▶ **Dataset entries**
= Beginning of Section =
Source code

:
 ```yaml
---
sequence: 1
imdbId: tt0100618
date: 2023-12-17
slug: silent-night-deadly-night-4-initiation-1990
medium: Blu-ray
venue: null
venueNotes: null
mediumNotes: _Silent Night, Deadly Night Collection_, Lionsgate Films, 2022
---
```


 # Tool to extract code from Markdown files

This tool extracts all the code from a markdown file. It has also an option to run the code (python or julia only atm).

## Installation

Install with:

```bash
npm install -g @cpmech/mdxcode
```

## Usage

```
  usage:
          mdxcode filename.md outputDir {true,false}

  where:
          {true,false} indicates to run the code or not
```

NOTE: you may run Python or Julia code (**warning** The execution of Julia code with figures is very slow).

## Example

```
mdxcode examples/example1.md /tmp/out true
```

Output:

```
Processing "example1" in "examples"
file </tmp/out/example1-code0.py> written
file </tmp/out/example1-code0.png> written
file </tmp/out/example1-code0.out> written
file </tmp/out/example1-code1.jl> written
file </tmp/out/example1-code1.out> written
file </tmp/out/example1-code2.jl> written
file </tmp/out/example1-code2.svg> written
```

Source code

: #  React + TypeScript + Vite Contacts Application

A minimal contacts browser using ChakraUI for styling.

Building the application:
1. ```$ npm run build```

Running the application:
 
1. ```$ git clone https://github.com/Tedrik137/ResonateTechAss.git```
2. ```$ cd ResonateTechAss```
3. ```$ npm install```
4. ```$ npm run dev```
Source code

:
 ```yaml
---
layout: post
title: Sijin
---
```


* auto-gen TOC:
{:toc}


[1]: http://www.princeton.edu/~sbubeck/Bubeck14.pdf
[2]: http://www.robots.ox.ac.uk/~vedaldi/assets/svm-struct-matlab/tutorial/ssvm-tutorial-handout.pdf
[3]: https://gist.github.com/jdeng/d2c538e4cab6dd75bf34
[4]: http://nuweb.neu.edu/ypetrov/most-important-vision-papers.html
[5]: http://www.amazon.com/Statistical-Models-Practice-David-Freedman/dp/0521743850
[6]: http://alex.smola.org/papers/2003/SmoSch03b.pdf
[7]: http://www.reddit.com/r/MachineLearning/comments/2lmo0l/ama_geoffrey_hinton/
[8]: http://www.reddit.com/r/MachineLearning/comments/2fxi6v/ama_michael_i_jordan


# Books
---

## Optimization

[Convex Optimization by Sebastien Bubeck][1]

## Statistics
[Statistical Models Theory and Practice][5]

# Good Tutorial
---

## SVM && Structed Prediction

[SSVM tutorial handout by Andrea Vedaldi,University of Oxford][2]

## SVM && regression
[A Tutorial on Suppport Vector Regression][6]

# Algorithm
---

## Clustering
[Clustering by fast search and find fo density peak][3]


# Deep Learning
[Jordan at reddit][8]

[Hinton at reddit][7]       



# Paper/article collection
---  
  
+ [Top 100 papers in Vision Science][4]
= End of Section =
▶ **What you should do**
Filter the entries down to the lines with the word "true" in them, and copy those lines.

▶ **Final answer**
          mdxcode filename.md outputDir {true,false}
          {true,false} indicates to run the code or not
mdxcode examples/example1.md /tmp/out true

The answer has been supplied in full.